**RECORD SET:**
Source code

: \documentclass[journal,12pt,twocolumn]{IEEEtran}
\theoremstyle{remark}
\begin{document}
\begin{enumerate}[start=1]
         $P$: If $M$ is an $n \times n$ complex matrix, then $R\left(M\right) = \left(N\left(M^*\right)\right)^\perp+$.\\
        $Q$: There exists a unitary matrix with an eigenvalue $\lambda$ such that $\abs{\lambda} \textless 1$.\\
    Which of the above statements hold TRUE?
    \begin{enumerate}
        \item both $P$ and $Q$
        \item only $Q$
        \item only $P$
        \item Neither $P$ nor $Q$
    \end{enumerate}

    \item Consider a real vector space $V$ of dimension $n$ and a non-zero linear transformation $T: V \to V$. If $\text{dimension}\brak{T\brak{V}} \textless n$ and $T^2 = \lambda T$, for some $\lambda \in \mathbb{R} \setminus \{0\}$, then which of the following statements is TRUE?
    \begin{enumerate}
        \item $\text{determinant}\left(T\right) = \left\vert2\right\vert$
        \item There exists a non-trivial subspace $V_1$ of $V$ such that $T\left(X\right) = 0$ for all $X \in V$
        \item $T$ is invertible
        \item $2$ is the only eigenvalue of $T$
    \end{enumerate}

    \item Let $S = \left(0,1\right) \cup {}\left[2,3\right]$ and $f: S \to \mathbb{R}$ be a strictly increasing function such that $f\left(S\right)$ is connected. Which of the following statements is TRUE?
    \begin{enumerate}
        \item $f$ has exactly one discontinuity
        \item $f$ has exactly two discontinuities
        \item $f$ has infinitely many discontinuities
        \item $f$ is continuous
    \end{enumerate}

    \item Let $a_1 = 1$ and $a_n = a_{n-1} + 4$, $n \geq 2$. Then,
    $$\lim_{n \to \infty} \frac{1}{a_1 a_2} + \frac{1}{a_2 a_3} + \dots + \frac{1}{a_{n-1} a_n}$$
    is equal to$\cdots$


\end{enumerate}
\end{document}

**ACTIVITY:** Up to and including the line that contains "exists a unitary", restate each line of the material above word for word, beginning with its first line.

**RESPONSE BELOW:**
Source code

: \documentclass[journal,12pt,twocolumn]{IEEEtran}
\theoremstyle{remark}
\begin{document}
\begin{enumerate}[start=1]
         $P$: If $M$ is an $n \times n$ complex matrix, then $R\left(M\right) = \left(N\left(M^*\right)\right)^\perp+$.\\
        $Q$: There exists a unitary matrix with an eigenvalue $\lambda$ such that $\abs{\lambda} \textless 1$.\\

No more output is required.